Set into the desert landscape, the Al Ain stadium celebrates the game it hosts as much as the site in which it lays
Sunken into the cooler depth of the desert sand, the stadium, like a hidden treasure, presents itself to the visitor as a series of sharply inclined planes emerging from the ground. These planes, in addition to the volcanic mountain backdrop in front of which they lay, define the space of the stadium and its related activities and create a magnificent place that allows for the conglomeration of a large number of visitors in the heart of the vast landscape.

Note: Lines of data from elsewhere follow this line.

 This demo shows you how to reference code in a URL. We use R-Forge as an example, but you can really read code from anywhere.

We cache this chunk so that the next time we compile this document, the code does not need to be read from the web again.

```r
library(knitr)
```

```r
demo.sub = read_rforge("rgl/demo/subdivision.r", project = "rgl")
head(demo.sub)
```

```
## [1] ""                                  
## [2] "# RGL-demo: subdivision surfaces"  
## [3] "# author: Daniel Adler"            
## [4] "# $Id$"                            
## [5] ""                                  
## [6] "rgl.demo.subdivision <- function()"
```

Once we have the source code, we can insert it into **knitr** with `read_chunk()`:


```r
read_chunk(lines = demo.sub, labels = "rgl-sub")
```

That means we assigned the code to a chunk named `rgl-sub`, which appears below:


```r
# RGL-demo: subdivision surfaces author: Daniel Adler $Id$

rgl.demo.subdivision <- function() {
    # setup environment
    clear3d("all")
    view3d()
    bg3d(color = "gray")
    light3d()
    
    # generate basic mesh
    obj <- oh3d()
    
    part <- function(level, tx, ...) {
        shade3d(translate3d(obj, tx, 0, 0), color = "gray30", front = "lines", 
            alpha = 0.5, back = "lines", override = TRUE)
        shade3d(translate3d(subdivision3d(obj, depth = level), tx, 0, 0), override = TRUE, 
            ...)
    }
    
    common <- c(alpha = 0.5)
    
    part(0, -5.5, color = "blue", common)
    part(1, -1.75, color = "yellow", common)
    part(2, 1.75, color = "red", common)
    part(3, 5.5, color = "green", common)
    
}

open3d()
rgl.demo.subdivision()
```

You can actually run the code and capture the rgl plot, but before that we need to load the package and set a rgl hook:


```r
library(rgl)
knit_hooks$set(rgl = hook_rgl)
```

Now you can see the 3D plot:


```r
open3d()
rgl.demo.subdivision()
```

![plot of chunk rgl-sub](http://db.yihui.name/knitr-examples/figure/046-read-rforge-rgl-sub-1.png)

Issues of scale, timing and activity were highly investigated by the architects and by forcing the stadium into the ground, the designers were strategically able to deal with the challenging issue of immensity of scale and of the often voided space. The project not only gracefully blends itself into its surrounding but plays on the notion of distance to alternate between a strong camouflage at distance and a forceful presence at close range. A sculpted landscape or a defined void, the project lights up at night allowing the active evenings to turn the stadium into a massive light beam that emerges from the ground straight to the higher sky and creates a symbol; a guiding agent to the national event and place of activity in an otherwise sign-less desert environment.

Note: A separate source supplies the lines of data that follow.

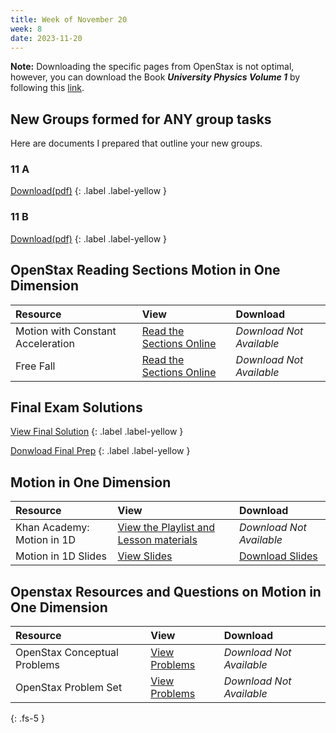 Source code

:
 ```yaml
---
title: Week of November 20
week: 8
date: 2023-11-20
---
```


**Note:** Downloading the specific pages from OpenStax is not optimal, however, you can download the Book _**University Physics Volume 1**_ by following this [link](https://assets.openstax.org/oscms-prodcms/media/documents/UniversityPhysicsVol1-WEB.pdf). 


## New Groups formed for ANY group tasks

Here are documents I prepared that outline your new groups.

### 11 A

[Download(pdf)](/23-24/1Q/groups/A.pdf)
{: .label .label-yellow }

### 11 B 

[Download(pdf)](/23-24/1Q/groups/B.pdf)
{: .label .label-yellow }

## OpenStax Reading Sections Motion in One Dimension

| Resource        | View          | Download |
|:-------------|:------------------|:------|
| Motion with Constant Acceleration | [Read the Sections Online](https://openstax.org/books/university-physics-volume-1/pages/3-4-motion-with-constant-acceleration) | _Download Not Available_ |
| Free Fall   | [Read the Sections Online](https://openstax.org/books/university-physics-volume-1/pages/3-5-free-fall) | _Download Not Available_ |

## Final Exam Solutions
[View Final Solution](/23-24/1Q/final/solution.html)
{: .label .label-yellow }

[Donwload Final Prep](/23-24/1Q/final/solution.pdf)
{: .label .label-yellow }

## Motion in One Dimension

| Resource        | View          | Download |
|:-------------|:------------------|:------|
| Khan Academy: Motion in 1D | [View the Playlist and Lesson materials](https://www.khanacademy.org/science/physics/one-dimensional-motion) | _Download Not Available_ |
| Motion in 1D Slides  | [View Slides](https://docs.google.com/presentation/d/e/2PACX-1vS-xRGLNAQ_Jp4oFx5YD1Dr_paSlrwRpf4C3N1TnF10JCBzVBybw40RlamwpsbgYTOr1I4hZXbV2pwy/pub?start=false&loop=false&delayms=3000) |  [Download Slides](/23-24/1Q/motion/slides.pdf)|

## Openstax Resources and Questions on Motion in One Dimension

| Resource        | View          | Download |
|:-------------|:------------------|:------|
| OpenStax Conceptual Problems | [View Problems](https://openstax.org/books/university-physics-volume-1/pages/3-conceptual-questions) | _Download Not Available_ |
| OpenStax Problem Set   | [View Problems](https://openstax.org/books/university-physics-volume-1/pages/3-problems) | _Download Not Available_ |


{: .fs-5 }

Inspired by ancient examples of stadia and temples, the project refers to the first greek stadium that worked with the topographic landscape of its site, taking it a step further and challenging the site to new measures by sculpting it, refining its elements and playing with the mass and void relationship. The project also borrows from the Temple of Anahita and the idea of grand entrance into the underground world and creates a monumental approach to the space of events.

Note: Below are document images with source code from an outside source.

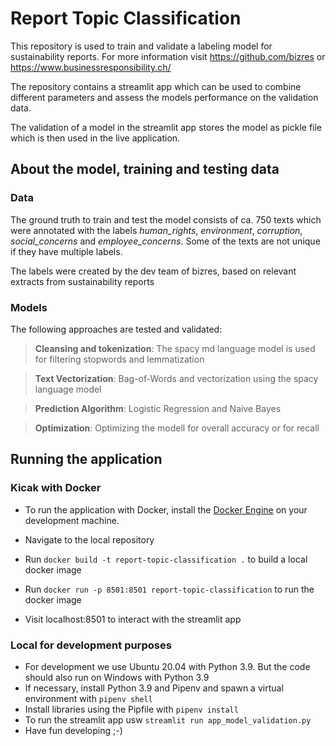 # Report Topic Classification

This repository is used to train and validate a labeling model for sustainability reports. For more information visit https://github.com/bizres or https://www.businessresponsibility.ch/

The repository contains a streamlit app which can be used to combine different parameters and assess the models performance on the validation data.

The validation of a model in the streamlit app stores the model as pickle file which is then used in the live application.

## About the model, training and testing data

### Data
The ground truth to train and test the model consists of ca. 750 texts which were annotated with the labels *human_rights*, *environment*, *corruption*, *social_concerns* and *employee_concerns*. Some of the texts are not unique if they have multiple labels.

The labels were created by the dev team of bizres, based on relevant extracts from sustainability reports

### Models
The following approaches are tested and validated:

> **Cleansing and tokenization**: The spacy md language model is used for filtering stopwords and lemmatization

> **Text Vectorization**: Bag-of-Words and vectorization using the spacy language model

> **Prediction Algorithm**: Logistic Regression and Naive Bayes

> **Optimization**: Optimizing the modell for overall accuracy or for recall


## Running the application

### Kicak with Docker
- To run the application with Docker, install the [Docker Engine](https://docs.docker.com/engine/install/) on your development machine.

- Navigate to the local repository

- Run ```docker build -t report-topic-classification .``` to build a local docker image

- Run ```docker run -p 8501:8501 report-topic-classification``` to run the docker image

- Visit localhost:8501 to interact with the streamlit app

### Local for development purposes

- For development we use Ubuntu 20.04 with Python 3.9. But the code should also run on Windows with Python 3.9
- If necessary, install Python 3.9 and Pipenv and spawn a virtual environment with ```pipenv shell```
- Install libraries using the Pipfile with ```pipenv install```
- To run the streamlit app usw ```streamlit run app_model_validation.py```
- Have fun developing ;-)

Working with the existing site and using the local materials, the architects find themselves playing with a carefully studied palette of rock and sand that not only lead to the main facade / visual panels system adhering to the site but also create a more sustainable approach to construction and design where no material is forgotten or displaced and where all is reused. Careful patterns are created with the recuperated stone, creating interestingly designed man-made strata patterns that emphasise the natural characteristic of the site.